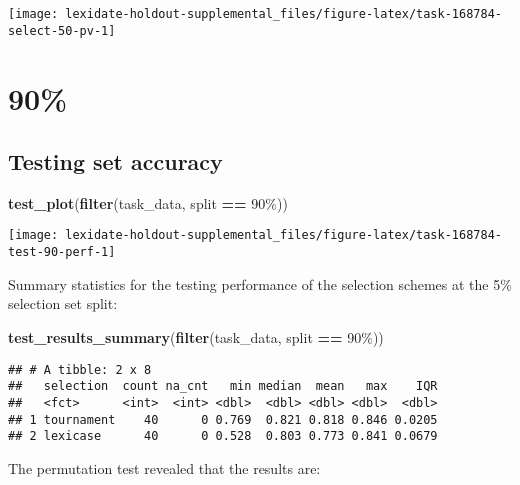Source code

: \documentclass[
]{book}
\newenvironment{Shaded}{\begin{snugshade}}{\end{snugshade}}
\newcommand{\FunctionTok}[1]{\textcolor[rgb]{0.13,0.29,0.53}{\textbf{#1}}}
\newcommand{\NormalTok}[1]{#1}
\newcommand{\SpecialCharTok}[1]{\textcolor[rgb]{0.81,0.36,0.00}{\textbf{#1}}}
\newcommand{\StringTok}[1]{\textcolor[rgb]{0.31,0.60,0.02}{#1}}
\begin{document}
\texttt{[image: lexidate-holdout-supplemental\_files/figure-latex/task-168784-select-50-pv-1]}

\hypertarget{section-53}{%
\section{90\%}\label{section-53}}

\hypertarget{testing-set-accuracy-53}{%
\subsection{Testing set accuracy}\label{testing-set-accuracy-53}}

\begin{Shaded}
\begin{Highlighting}[]
\FunctionTok{test\_plot}\NormalTok{(}\FunctionTok{filter}\NormalTok{(task\_data, split }\SpecialCharTok{==} \StringTok{\textquotesingle{}90\%\textquotesingle{}}\NormalTok{))}
\end{Highlighting}
\end{Shaded}

\texttt{[image: lexidate-holdout-supplemental\_files/figure-latex/task-168784-test-90-perf-1]}

Summary statistics for the testing performance of the selection schemes at the 5\% selection set split:

\begin{Shaded}
\begin{Highlighting}[]
\FunctionTok{test\_results\_summary}\NormalTok{(}\FunctionTok{filter}\NormalTok{(task\_data, split }\SpecialCharTok{==} \StringTok{\textquotesingle{}90\%\textquotesingle{}}\NormalTok{))}
\end{Highlighting}
\end{Shaded}

\begin{verbatim}
## # A tibble: 2 x 8
##   selection  count na_cnt   min median  mean   max    IQR
##   <fct>      <int>  <int> <dbl>  <dbl> <dbl> <dbl>  <dbl>
## 1 tournament    40      0 0.769  0.821 0.818 0.846 0.0205
## 2 lexicase      40      0 0.528  0.803 0.773 0.841 0.0679
\end{verbatim}

The permutation test revealed that the results are:
\end{document}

────────

DIRECTIONS:
Retype the listing above exactly. Pictures are not part of the copy.

EXPECTED OUTPUT:
Source code

: \documentclass[
]{book}
\newenvironment{Shaded}{\begin{snugshade}}{\end{snugshade}}
\newcommand{\FunctionTok}[1]{\textcolor[rgb]{0.13,0.29,0.53}{\textbf{#1}}}
\newcommand{\NormalTok}[1]{#1}
\newcommand{\SpecialCharTok}[1]{\textcolor[rgb]{0.81,0.36,0.00}{\textbf{#1}}}
\newcommand{\StringTok}[1]{\textcolor[rgb]{0.31,0.60,0.02}{#1}}
\begin{document}
\texttt{[image: lexidate-holdout-supplemental\_files/figure-latex/task-168784-select-50-pv-1]}

\hypertarget{section-53}{%
\section{90\%}\label{section-53}}

\hypertarget{testing-set-accuracy-53}{%
\subsection{Testing set accuracy}\label{testing-set-accuracy-53}}

\begin{Shaded}
\begin{Highlighting}[]
\FunctionTok{test\_plot}\NormalTok{(}\FunctionTok{filter}\NormalTok{(task\_data, split }\SpecialCharTok{==} \StringTok{\textquotesingle{}90\%\textquotesingle{}}\NormalTok{))}
\end{Highlighting}
\end{Shaded}

\texttt{[image: lexidate-holdout-supplemental\_files/figure-latex/task-168784-test-90-perf-1]}

Summary statistics for the testing performance of the selection schemes at the 5\% selection set split:

\begin{Shaded}
\begin{Highlighting}[]
\FunctionTok{test\_results\_summary}\NormalTok{(}\FunctionTok{filter}\NormalTok{(task\_data, split }\SpecialCharTok{==} \StringTok{\textquotesingle{}90\%\textquotesingle{}}\NormalTok{))}
\end{Highlighting}
\end{Shaded}

\begin{verbatim}
## # A tibble: 2 x 8
##   selection  count na_cnt   min median  mean   max    IQR
##   <fct>      <int>  <int> <dbl>  <dbl> <dbl> <dbl>  <dbl>
## 1 tournament    40      0 0.769  0.821 0.818 0.846 0.0205
## 2 lexicase      40      0 0.528  0.803 0.773 0.841 0.0679
\end{verbatim}

The permutation test revealed that the results are:
\end{document}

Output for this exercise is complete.